ACTIVITY ->
From the data below, return all lines holding the string "region".

[Saved entries]

....

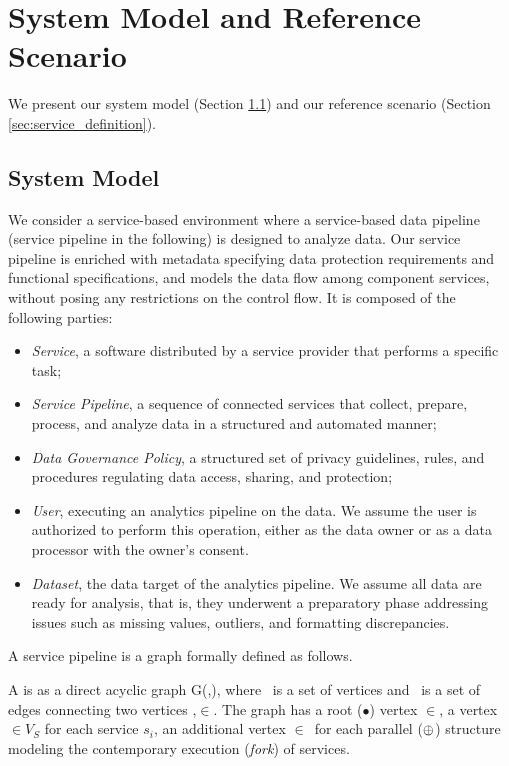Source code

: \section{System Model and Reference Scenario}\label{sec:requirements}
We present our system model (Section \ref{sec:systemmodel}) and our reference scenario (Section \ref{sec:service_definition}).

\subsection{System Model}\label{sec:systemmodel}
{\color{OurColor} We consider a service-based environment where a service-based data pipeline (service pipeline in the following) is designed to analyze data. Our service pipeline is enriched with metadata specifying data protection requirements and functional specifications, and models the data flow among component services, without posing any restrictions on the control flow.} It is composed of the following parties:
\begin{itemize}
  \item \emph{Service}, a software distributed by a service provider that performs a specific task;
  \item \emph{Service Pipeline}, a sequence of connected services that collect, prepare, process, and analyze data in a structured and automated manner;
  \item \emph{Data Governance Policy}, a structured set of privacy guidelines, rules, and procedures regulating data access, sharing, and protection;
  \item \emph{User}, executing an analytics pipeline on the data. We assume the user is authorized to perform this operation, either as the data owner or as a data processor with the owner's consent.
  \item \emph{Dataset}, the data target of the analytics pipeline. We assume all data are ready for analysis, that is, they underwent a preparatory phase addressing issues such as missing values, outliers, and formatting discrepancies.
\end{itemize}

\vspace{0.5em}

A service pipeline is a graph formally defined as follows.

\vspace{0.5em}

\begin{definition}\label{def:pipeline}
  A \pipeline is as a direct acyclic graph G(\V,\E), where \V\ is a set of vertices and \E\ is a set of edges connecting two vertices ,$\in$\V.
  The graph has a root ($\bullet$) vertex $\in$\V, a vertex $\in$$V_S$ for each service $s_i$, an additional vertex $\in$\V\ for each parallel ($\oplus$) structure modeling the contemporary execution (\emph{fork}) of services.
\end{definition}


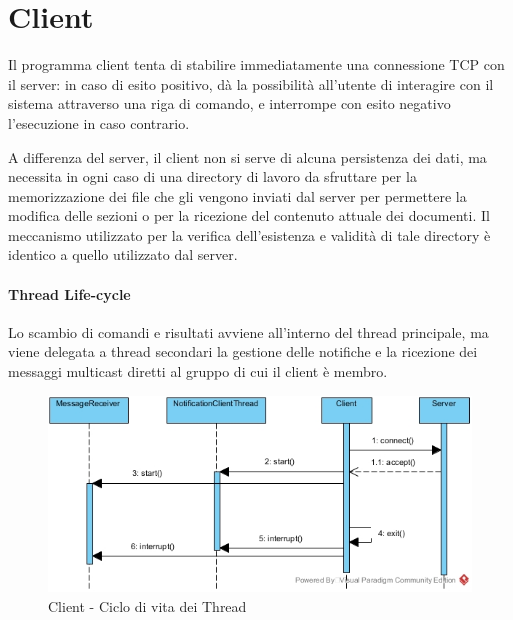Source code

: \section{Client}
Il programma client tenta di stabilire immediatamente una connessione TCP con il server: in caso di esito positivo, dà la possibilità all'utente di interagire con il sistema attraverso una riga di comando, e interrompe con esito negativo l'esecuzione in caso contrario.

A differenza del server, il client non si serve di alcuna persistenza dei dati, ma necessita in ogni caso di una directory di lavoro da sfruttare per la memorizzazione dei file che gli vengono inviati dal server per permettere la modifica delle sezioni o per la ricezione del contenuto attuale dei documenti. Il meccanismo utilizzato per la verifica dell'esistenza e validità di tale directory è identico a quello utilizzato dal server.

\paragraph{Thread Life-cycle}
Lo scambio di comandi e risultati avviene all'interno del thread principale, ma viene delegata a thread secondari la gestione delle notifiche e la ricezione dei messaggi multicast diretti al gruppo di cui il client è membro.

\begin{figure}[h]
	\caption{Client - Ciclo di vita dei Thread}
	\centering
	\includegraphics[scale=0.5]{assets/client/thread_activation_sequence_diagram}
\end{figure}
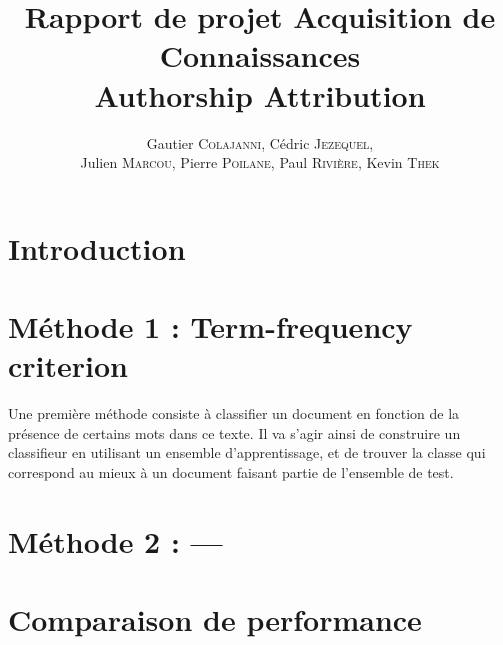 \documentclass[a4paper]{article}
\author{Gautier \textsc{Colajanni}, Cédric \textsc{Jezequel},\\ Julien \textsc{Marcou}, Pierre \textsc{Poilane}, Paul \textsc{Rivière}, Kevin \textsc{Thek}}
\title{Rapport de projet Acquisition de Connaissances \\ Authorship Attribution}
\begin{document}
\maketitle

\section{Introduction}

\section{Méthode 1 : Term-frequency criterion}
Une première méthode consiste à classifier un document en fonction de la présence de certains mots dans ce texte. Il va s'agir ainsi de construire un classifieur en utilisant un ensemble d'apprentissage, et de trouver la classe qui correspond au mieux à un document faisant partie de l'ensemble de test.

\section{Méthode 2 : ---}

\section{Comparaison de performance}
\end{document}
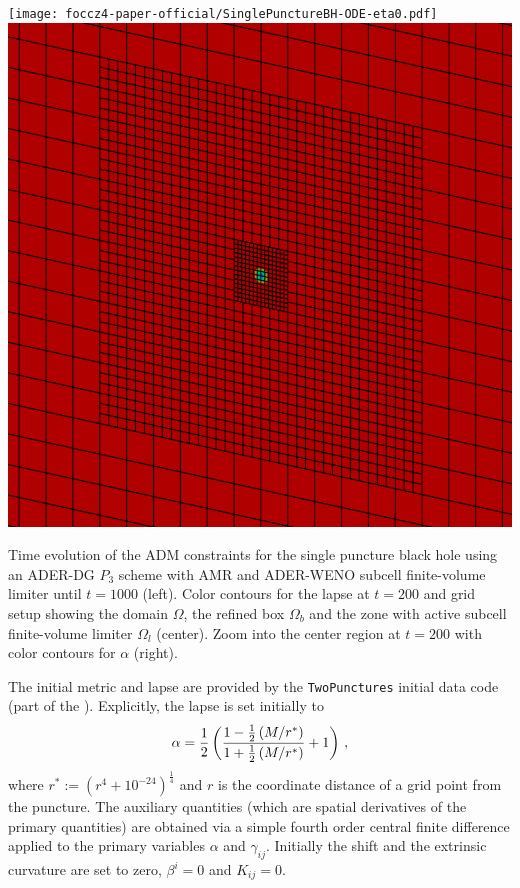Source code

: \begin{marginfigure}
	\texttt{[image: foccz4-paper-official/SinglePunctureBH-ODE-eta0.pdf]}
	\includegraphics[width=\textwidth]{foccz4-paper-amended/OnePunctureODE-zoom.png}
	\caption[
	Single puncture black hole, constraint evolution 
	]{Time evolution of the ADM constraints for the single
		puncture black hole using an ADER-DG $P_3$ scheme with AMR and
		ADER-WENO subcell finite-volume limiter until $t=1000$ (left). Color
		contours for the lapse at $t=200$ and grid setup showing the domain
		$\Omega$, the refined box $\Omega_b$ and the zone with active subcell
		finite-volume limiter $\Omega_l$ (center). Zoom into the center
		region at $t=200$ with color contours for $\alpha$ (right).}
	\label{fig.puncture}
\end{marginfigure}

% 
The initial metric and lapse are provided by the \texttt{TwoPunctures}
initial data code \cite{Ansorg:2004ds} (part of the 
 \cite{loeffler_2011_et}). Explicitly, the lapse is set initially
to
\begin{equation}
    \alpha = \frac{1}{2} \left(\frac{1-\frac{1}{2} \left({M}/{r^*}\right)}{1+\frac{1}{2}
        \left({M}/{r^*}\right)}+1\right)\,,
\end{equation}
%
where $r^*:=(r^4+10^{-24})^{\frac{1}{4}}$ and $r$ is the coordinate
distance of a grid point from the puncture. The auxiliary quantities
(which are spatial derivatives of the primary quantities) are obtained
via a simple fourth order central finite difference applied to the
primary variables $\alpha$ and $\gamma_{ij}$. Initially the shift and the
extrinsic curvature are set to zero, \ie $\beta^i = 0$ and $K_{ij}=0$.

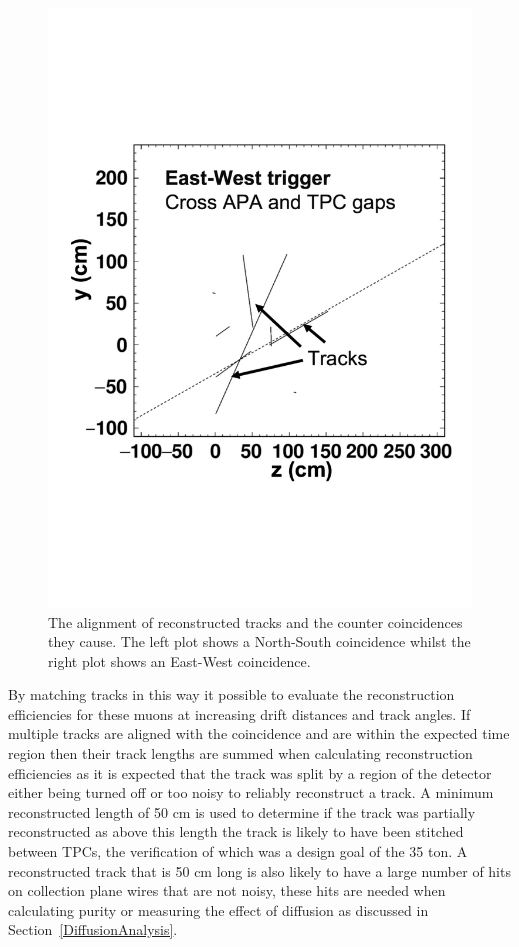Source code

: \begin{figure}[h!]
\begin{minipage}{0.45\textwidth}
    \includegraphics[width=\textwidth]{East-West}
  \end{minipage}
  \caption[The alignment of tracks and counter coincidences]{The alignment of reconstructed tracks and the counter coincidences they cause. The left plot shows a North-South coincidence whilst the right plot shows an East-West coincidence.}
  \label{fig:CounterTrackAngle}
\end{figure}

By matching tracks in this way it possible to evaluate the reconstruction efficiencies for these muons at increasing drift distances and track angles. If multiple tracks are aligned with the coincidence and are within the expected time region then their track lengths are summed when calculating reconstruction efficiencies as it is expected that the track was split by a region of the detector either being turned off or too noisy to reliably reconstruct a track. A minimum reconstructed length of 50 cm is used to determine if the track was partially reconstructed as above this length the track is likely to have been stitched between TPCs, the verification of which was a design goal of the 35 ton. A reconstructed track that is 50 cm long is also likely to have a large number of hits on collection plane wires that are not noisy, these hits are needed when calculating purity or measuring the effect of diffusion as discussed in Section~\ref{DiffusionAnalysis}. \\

....

RESULT OF THIS EXERCISE ->
		region at $t=200$ with color contours for $\alpha$ (right).}
By matching tracks in this way it possible to evaluate the reconstruction efficiencies for these muons at increasing drift distances and track angles. If multiple tracks are aligned with the coincidence and are within the expected time region then their track lengths are summed when calculating reconstruction efficiencies as it is expected that the track was split by a region of the detector either being turned off or too noisy to reliably reconstruct a track. A minimum reconstructed length of 50 cm is used to determine if the track was partially reconstructed as above this length the track is likely to have been stitched between TPCs, the verification of which was a design goal of the 35 ton. A reconstructed track that is 50 cm long is also likely to have a large number of hits on collection plane wires that are not noisy, these hits are needed when calculating purity or measuring the effect of diffusion as discussed in Section~\ref{DiffusionAnalysis}. \\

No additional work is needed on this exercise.